─── DATA ───

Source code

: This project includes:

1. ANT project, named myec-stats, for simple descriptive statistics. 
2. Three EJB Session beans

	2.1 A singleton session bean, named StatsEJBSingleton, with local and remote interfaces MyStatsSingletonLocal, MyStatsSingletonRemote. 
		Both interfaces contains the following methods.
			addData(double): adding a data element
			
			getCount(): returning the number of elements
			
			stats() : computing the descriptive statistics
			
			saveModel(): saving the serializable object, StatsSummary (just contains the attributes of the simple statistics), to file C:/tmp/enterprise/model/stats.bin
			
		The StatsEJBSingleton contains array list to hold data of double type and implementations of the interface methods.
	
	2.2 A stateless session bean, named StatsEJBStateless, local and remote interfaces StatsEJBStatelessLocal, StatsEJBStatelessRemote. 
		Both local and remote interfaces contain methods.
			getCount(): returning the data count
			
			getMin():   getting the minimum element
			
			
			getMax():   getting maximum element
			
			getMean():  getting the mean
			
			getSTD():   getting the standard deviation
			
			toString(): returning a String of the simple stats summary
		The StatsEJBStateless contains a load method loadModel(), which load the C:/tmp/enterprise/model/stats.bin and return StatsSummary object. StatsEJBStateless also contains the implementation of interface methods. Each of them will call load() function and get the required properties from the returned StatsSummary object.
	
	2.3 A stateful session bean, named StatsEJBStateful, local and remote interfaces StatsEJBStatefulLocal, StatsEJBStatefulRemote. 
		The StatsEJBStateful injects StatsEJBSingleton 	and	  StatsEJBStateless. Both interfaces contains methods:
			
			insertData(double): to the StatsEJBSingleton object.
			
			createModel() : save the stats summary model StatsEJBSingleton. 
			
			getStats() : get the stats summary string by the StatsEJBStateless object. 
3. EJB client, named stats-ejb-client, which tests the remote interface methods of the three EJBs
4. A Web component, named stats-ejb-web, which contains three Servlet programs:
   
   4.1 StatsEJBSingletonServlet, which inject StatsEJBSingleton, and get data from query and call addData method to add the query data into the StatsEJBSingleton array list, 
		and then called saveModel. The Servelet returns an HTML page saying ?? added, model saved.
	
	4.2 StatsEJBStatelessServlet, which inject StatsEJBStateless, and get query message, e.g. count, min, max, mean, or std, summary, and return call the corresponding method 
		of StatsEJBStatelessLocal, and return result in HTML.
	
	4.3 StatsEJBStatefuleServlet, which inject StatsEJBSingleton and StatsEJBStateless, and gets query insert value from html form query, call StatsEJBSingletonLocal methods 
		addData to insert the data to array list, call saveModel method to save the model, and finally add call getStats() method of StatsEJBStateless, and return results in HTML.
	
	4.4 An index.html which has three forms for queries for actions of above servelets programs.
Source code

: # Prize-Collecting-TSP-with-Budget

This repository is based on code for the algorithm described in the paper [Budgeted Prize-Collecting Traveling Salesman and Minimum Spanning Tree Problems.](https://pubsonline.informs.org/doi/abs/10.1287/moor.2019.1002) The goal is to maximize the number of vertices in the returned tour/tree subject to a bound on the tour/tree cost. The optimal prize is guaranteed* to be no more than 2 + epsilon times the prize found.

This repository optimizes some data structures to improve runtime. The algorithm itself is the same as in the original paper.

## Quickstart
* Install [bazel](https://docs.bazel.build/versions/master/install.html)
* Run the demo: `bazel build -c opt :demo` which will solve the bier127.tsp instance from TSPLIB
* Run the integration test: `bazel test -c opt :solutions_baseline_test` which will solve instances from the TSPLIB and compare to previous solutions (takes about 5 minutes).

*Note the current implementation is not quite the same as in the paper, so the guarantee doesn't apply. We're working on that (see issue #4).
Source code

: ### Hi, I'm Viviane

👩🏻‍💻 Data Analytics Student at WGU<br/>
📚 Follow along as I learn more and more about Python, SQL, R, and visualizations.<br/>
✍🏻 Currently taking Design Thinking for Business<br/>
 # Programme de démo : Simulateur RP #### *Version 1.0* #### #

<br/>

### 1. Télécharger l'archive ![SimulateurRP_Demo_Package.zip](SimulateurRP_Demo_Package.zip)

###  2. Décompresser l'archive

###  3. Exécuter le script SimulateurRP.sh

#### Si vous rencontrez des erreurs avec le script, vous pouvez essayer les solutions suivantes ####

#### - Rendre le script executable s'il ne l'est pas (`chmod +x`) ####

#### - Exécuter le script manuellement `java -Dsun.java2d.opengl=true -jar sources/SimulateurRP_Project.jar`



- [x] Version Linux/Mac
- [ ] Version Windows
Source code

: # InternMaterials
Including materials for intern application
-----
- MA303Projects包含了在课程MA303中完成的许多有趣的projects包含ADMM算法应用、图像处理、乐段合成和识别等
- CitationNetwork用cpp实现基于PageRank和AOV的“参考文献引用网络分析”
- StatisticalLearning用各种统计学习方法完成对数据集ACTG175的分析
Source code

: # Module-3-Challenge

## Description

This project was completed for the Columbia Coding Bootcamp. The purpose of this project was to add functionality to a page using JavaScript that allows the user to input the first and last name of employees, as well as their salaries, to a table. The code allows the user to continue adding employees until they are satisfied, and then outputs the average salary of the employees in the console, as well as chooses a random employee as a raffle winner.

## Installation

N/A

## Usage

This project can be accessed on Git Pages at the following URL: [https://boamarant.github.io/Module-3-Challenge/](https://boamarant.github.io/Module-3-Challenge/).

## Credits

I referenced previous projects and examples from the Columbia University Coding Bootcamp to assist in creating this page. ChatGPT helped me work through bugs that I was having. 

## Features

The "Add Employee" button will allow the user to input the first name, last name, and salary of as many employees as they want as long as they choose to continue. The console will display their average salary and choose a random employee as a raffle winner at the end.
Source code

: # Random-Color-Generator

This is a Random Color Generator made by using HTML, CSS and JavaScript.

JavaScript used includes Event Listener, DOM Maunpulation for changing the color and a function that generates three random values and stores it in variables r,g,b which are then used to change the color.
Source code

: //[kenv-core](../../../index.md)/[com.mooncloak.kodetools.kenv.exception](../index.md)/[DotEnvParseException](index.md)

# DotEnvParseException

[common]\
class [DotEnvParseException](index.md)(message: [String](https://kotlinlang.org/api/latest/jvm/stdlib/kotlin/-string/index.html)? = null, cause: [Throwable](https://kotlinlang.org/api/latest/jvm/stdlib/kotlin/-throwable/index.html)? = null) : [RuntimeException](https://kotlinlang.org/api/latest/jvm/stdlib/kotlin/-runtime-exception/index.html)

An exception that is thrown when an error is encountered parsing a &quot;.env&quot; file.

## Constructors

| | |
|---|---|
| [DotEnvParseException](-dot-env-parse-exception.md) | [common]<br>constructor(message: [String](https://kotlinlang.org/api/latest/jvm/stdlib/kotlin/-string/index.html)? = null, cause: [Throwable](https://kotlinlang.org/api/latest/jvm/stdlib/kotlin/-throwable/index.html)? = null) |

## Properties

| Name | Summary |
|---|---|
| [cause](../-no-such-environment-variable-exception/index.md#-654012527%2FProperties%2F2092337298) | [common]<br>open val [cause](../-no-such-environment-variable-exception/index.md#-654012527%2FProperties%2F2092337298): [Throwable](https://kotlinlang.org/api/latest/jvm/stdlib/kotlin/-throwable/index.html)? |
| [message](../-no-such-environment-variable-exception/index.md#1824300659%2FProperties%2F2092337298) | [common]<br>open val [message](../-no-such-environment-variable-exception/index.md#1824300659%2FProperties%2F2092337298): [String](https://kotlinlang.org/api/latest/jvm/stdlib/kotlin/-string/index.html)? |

───

WORK ITEM:
Retype the listing in full, keeping every word as it appears.

RESPONSE AREA:
Source code

: This project includes:

1. ANT project, named myec-stats, for simple descriptive statistics. 
2. Three EJB Session beans

	2.1 A singleton session bean, named StatsEJBSingleton, with local and remote interfaces MyStatsSingletonLocal, MyStatsSingletonRemote. 
		Both interfaces contains the following methods.
			addData(double): adding a data element
			
			getCount(): returning the number of elements
			
			stats() : computing the descriptive statistics
			
			saveModel(): saving the serializable object, StatsSummary (just contains the attributes of the simple statistics), to file C:/tmp/enterprise/model/stats.bin
			
		The StatsEJBSingleton contains array list to hold data of double type and implementations of the interface methods.
	
	2.2 A stateless session bean, named StatsEJBStateless, local and remote interfaces StatsEJBStatelessLocal, StatsEJBStatelessRemote. 
		Both local and remote interfaces contain methods.
			getCount(): returning the data count
			
			getMin():   getting the minimum element
			
			
			getMax():   getting maximum element
			
			getMean():  getting the mean
			
			getSTD():   getting the standard deviation
			
			toString(): returning a String of the simple stats summary
		The StatsEJBStateless contains a load method loadModel(), which load the C:/tmp/enterprise/model/stats.bin and return StatsSummary object. StatsEJBStateless also contains the implementation of interface methods. Each of them will call load() function and get the required properties from the returned StatsSummary object.
	
	2.3 A stateful session bean, named StatsEJBStateful, local and remote interfaces StatsEJBStatefulLocal, StatsEJBStatefulRemote. 
		The StatsEJBStateful injects StatsEJBSingleton 	and	  StatsEJBStateless. Both interfaces contains methods:
			
			insertData(double): to the StatsEJBSingleton object.
			
			createModel() : save the stats summary model StatsEJBSingleton. 
			
			getStats() : get the stats summary string by the StatsEJBStateless object. 
3. EJB client, named stats-ejb-client, which tests the remote interface methods of the three EJBs
4. A Web component, named stats-ejb-web, which contains three Servlet programs:
   
   4.1 StatsEJBSingletonServlet, which inject StatsEJBSingleton, and get data from query and call addData method to add the query data into the StatsEJBSingleton array list, 
		and then called saveModel. The Servelet returns an HTML page saying ?? added, model saved.
	
	4.2 StatsEJBStatelessServlet, which inject StatsEJBStateless, and get query message, e.g. count, min, max, mean, or std, summary, and return call the corresponding method 
		of StatsEJBStatelessLocal, and return result in HTML.
	
	4.3 StatsEJBStatefuleServlet, which inject StatsEJBSingleton and StatsEJBStateless, and gets query insert value from html form query, call StatsEJBSingletonLocal methods 
		addData to insert the data to array list, call saveModel method to save the model, and finally add call getStats() method of StatsEJBStateless, and return results in HTML.
	
	4.4 An index.html which has three forms for queries for actions of above servelets programs.
Source code

: # Prize-Collecting-TSP-with-Budget

This repository is based on code for the algorithm described in the paper [Budgeted Prize-Collecting Traveling Salesman and Minimum Spanning Tree Problems.](https://pubsonline.informs.org/doi/abs/10.1287/moor.2019.1002) The goal is to maximize the number of vertices in the returned tour/tree subject to a bound on the tour/tree cost. The optimal prize is guaranteed* to be no more than 2 + epsilon times the prize found.

This repository optimizes some data structures to improve runtime. The algorithm itself is the same as in the original paper.

## Quickstart
* Install [bazel](https://docs.bazel.build/versions/master/install.html)
* Run the demo: `bazel build -c opt :demo` which will solve the bier127.tsp instance from TSPLIB
* Run the integration test: `bazel test -c opt :solutions_baseline_test` which will solve instances from the TSPLIB and compare to previous solutions (takes about 5 minutes).

*Note the current implementation is not quite the same as in the paper, so the guarantee doesn't apply. We're working on that (see issue #4).
Source code

: ### Hi, I'm Viviane

👩🏻‍💻 Data Analytics Student at WGU<br/>
📚 Follow along as I learn more and more about Python, SQL, R, and visualizations.<br/>
✍🏻 Currently taking Design Thinking for Business<br/>
 # Programme de démo : Simulateur RP #### *Version 1.0* #### #

<br/>

### 1. Télécharger l'archive ![SimulateurRP_Demo_Package.zip](SimulateurRP_Demo_Package.zip)

###  2. Décompresser l'archive

###  3. Exécuter le script SimulateurRP.sh

#### Si vous rencontrez des erreurs avec le script, vous pouvez essayer les solutions suivantes ####

#### - Rendre le script executable s'il ne l'est pas (`chmod +x`) ####

#### - Exécuter le script manuellement `java -Dsun.java2d.opengl=true -jar sources/SimulateurRP_Project.jar`



- [x] Version Linux/Mac
- [ ] Version Windows
Source code

: # InternMaterials
Including materials for intern application
-----
- MA303Projects包含了在课程MA303中完成的许多有趣的projects包含ADMM算法应用、图像处理、乐段合成和识别等
- CitationNetwork用cpp实现基于PageRank和AOV的“参考文献引用网络分析”
- StatisticalLearning用各种统计学习方法完成对数据集ACTG175的分析
Source code

: # Module-3-Challenge

## Description

This project was completed for the Columbia Coding Bootcamp. The purpose of this project was to add functionality to a page using JavaScript that allows the user to input the first and last name of employees, as well as their salaries, to a table. The code allows the user to continue adding employees until they are satisfied, and then outputs the average salary of the employees in the console, as well as chooses a random employee as a raffle winner.

## Installation

N/A

## Usage

This project can be accessed on Git Pages at the following URL: [https://boamarant.github.io/Module-3-Challenge/](https://boamarant.github.io/Module-3-Challenge/).

## Credits

I referenced previous projects and examples from the Columbia University Coding Bootcamp to assist in creating this page. ChatGPT helped me work through bugs that I was having. 

## Features

The "Add Employee" button will allow the user to input the first name, last name, and salary of as many employees as they want as long as they choose to continue. The console will display their average salary and choose a random employee as a raffle winner at the end.
Source code

: # Random-Color-Generator

This is a Random Color Generator made by using HTML, CSS and JavaScript.

JavaScript used includes Event Listener, DOM Maunpulation for changing the color and a function that generates three random values and stores it in variables r,g,b which are then used to change the color.
Source code

: //[kenv-core](../../../index.md)/[com.mooncloak.kodetools.kenv.exception](../index.md)/[DotEnvParseException](index.md)

# DotEnvParseException

[common]\
class [DotEnvParseException](index.md)(message: [String](https://kotlinlang.org/api/latest/jvm/stdlib/kotlin/-string/index.html)? = null, cause: [Throwable](https://kotlinlang.org/api/latest/jvm/stdlib/kotlin/-throwable/index.html)? = null) : [RuntimeException](https://kotlinlang.org/api/latest/jvm/stdlib/kotlin/-runtime-exception/index.html)

An exception that is thrown when an error is encountered parsing a &quot;.env&quot; file.

## Constructors

| | |
|---|---|
| [DotEnvParseException](-dot-env-parse-exception.md) | [common]<br>constructor(message: [String](https://kotlinlang.org/api/latest/jvm/stdlib/kotlin/-string/index.html)? = null, cause: [Throwable](https://kotlinlang.org/api/latest/jvm/stdlib/kotlin/-throwable/index.html)? = null) |

## Properties

| Name | Summary |
|---|---|
| [cause](../-no-such-environment-variable-exception/index.md#-654012527%2FProperties%2F2092337298) | [common]<br>open val [cause](../-no-such-environment-variable-exception/index.md#-654012527%2FProperties%2F2092337298): [Throwable](https://kotlinlang.org/api/latest/jvm/stdlib/kotlin/-throwable/index.html)? |
| [message](../-no-such-environment-variable-exception/index.md#1824300659%2FProperties%2F2092337298) | [common]<br>open val [message](../-no-such-environment-variable-exception/index.md#1824300659%2FProperties%2F2092337298): [String](https://kotlinlang.org/api/latest/jvm/stdlib/kotlin/-string/index.html)? |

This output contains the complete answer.